Hatırlarım; hele, hele misafir odamızı çepeçevre saran ‘sarmaşık devetabanı’, boyu bir metreyi bulduğunda ev sahibi olunacağına inanılan ‘paşa kılıcı’, ‘mum çiçeği’, ‘salkım begonya’, ‘aşkmerdiveni’ gibi saksı çiçekleri; o dönemde neredeyse İstanbul’da her ailenin misafir odalarını süsleyen, üzerlerine belli aralıklarla nazar boncukları asılan süs bitkileriydi…
Çatanalar:
Haliç’teki yük indirme-bindirme iskelelerine ve tersanelere malzeme götüren basık ve tek katlı, arkalarına yük taşımları için ardı ardına mavnalar bağlanmış, tren katarı gibi ilerleyen ilginç bir taşıma sistemi vardı. Mavnaları çeken bu ufak gemiye ‘Çatana’ denirdi.

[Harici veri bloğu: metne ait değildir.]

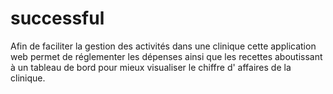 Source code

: # successful
 Afin de faciliter la gestion des activités dans une clinique cette application web permet de réglementer les dépenses ainsi que les recettes aboutissant à un tableau de bord pour mieux visualiser le chiffre d' affaires de la clinique.
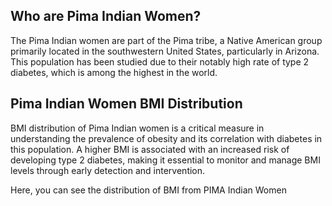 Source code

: ## Who are Pima Indian Women?

The Pima Indian women are part of the Pima tribe, a Native American group primarily located in the southwestern United States, particularly in Arizona. This population has been  studied due to their notably high rate of type 2 diabetes, which is among the highest in the world. 


## Pima Indian Women BMI Distribution

BMI distribution of Pima Indian women is a critical measure in understanding the prevalence of obesity and its correlation with diabetes in this population. A higher BMI is associated with an increased risk of developing type 2 diabetes, making it essential to monitor and manage BMI levels through early detection and intervention.

Here, you can see the distribution of BMI from PIMA Indian Women  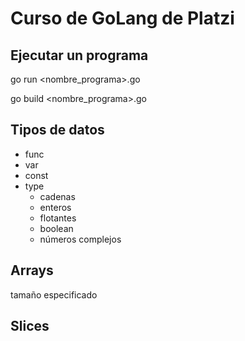 # Curso de GoLang de Platzi

## Ejecutar un programa

  go run <nombre_programa>.go

  go build <nombre_programa>.go

## Tipos de datos

- func
- var
- const
- type
  - cadenas
  - enteros
  - flotantes
  - boolean
  - números complejos

## Arrays

tamaño especificado

## Slices

                            
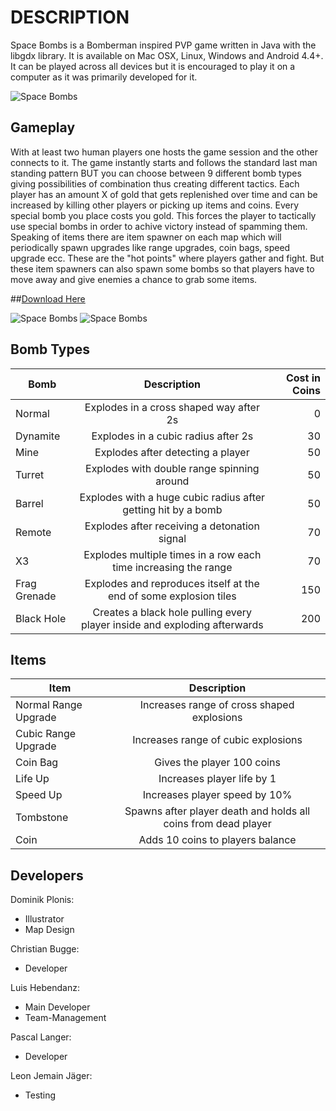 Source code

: 
# DESCRIPTION
Space Bombs is a Bomberman inspired PVP game written in Java with the libgdx library.
It is available on Mac OSX, Linux, Windows and Android 4.4+. It can be played across all devices
but it is encouraged to play it on a computer as it was primarily developed for it.

![Space Bombs](https://github.com/Aeo-Informatik/Space-Bombs/blob/master/android/assets/screenshots/server-menu.png "Server Menu")

## Gameplay
With at least two human players one hosts the game session and the other connects to it.
The game instantly starts and follows the standard last man standing pattern BUT you can choose between
9 different bomb types giving possibilities of combination thus creating different tactics. Each player
has an amount X of gold that gets replenished over time and can be increased by killing other players or picking up items
and coins. Every special bomb you place costs you gold. This forces the player to tactically use special bombs in order to achive victory instead of spamming them.
Speaking of items there are item spawner on each map which will periodically spawn upgrades like
range upgrades, coin bags, speed upgrade ecc. These are the "hot points" where players gather and fight.
But these item spawners can also spawn some bombs so that players have to move away and give enemies a chance to grab some items.

##[Download Here](http://aeo-informatik.github.io/Space-Bombs/ "Download Page")

![Space Bombs](https://github.com/Aeo-Informatik/Space-Bombs/blob/master/android/assets/screenshots/X3-bomb.png "X3 Bomb")
![Space Bombs](https://github.com/Aeo-Informatik/Space-Bombs/blob/master/android/assets/screenshots/black-hole.png "Black Hole")


## Bomb Types
| Bomb        | Description           | Cost in Coins   |
| ------------- |:-------------:| -----:|
| Normal      | Explodes in a cross shaped way after 2s | 0 |
| Dynamite      |  Explodes in a cubic radius after 2s      |   30 |
| Mine | Explodes after detecting a player     |    50 |
| Turret | Explodes with double range spinning around | 50 |
| Barrel | Explodes with a huge cubic radius after getting hit by a bomb | 50 |
| Remote      | Explodes after receiving a detonation signal      | 70 |
| X3 | Explodes multiple times in a row each time increasing the range     | 70 |
| Frag Grenade | Explodes and reproduces itself at the end of some explosion tiles | 150 |
| Black Hole | Creates a black hole pulling every player inside and exploding afterwards | 200 |


## Items
| Item        | Description           |
| ------------- |:-------------:|
| Normal Range Upgrade | Increases range of cross shaped explosions |
| Cubic Range Upgrade | Increases range of cubic explosions |
| Coin Bag  | Gives the player 100 coins |
| Life Up | Increases player life by 1 |
| Speed Up | Increases player speed by 10% |
| Tombstone      | Spawns after player death and holds all coins from dead player |
| Coin | Adds 10 coins to players balance|

## Developers
Dominik Plonis:
- Illustrator
- Map Design

Christian Bugge:
- Developer

Luis Hebendanz:
- Main Developer
- Team-Management

Pascal Langer:
- Developer

Leon Jemain Jäger:
- Testing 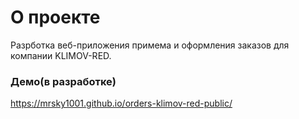 # О проекте
Разрботка веб-приложения примема и оформления заказов для компании KLIMOV-RED.

### Демо(в разработке)

https://mrsky1001.github.io/orders-klimov-red-public/
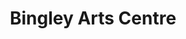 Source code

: ---
Name: Bingley Arts Centre
Area: Bingley
Address: Main Street, Bingley
Postcode: BD16 2LZ
Web: https://www.bingleyartscentre.co.uk
Facebook: 
Lat: 
Lng: 
Member: 'no'
Description: Home to the Arts in Bingley
splash: BingleyArtsCentre.jpg
image-credit: 
internal-link: 
internal-link-text: 
LastUpdated: '2025-06-29'
closed-date: 
title: Bingley Arts Centre
permalink: "/venues/bingley_arts_centre.html"
layout: venue_page
---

İnce ve uzun bacaları olan bu çatanalar, Unkapanı ve Galata Köprülerinin altından geçerlerken, bacaları tam ortalarından çelik bir tel vasıtasıyla çekilir ve baca yaklaşık 75 derece kadar kırılarak arkaya yatardı. Köprünün altından geçtikten sonra makara gevşetilir ve baca yerine otururdu…
Muşamba:
Halıfleks, ya da yer karolarının yaygınlaşmadığı o dönemde; evlerin odalarının, mutfaklarının ve hatta tuvaletlerinin zemini muşamba ile kaplanırdı! Çoğunlukla, kahverengi, ya da gri renklerin hâkim olduğu bu yer kaplama materyallerinin üzerinde birbirini tekrarlayan grafik desenler olurdu. En çok tutulan desen ise potükare adı verilen iki rengin çaprazlamasına uygulandığı küçük kare şekillerdi.
Muşambalar odaların zeminleri tahta olduğu için, bir süre sonra tahtaların deformasyonuna ayak uydurur ve altındaki tahtanın girintili, çıkıntılı halini almaya başlardı. Üst kısımları oldukça kaygan olan muşambalar, üzerleri silinip parlatıldığı zaman, üzerinde çorapla basılmasını asla affetmezlerdi! Yıpranan, ya da yırtılan kısımlarına, daha önceden yedeklenen muşamba parçalarıyla uygun şekilde yama yapılırdı…
At Arabalı Zerzevatçılar (sebze, meyve ve yeşillik satıcıları):
Benim de çocukluk anılarımın arasında önemli bir yer tutan bu satıcıların, mevsimine göre satmış oldukları çeşit, çeşit sebze; meyve ve yeşillikten ziyade ben satıcıların kullanmış oldukları arabaları çeken atları seyrederdim. Kışın soğuğunda, yazın sıcağında onca ağır yükün altına giren atlara çok üzülür; bizim mahalleye gelen arabalı satıcıların atlarına meyve, şeker parçaları vererek, sanki onların gönlünü alırdım.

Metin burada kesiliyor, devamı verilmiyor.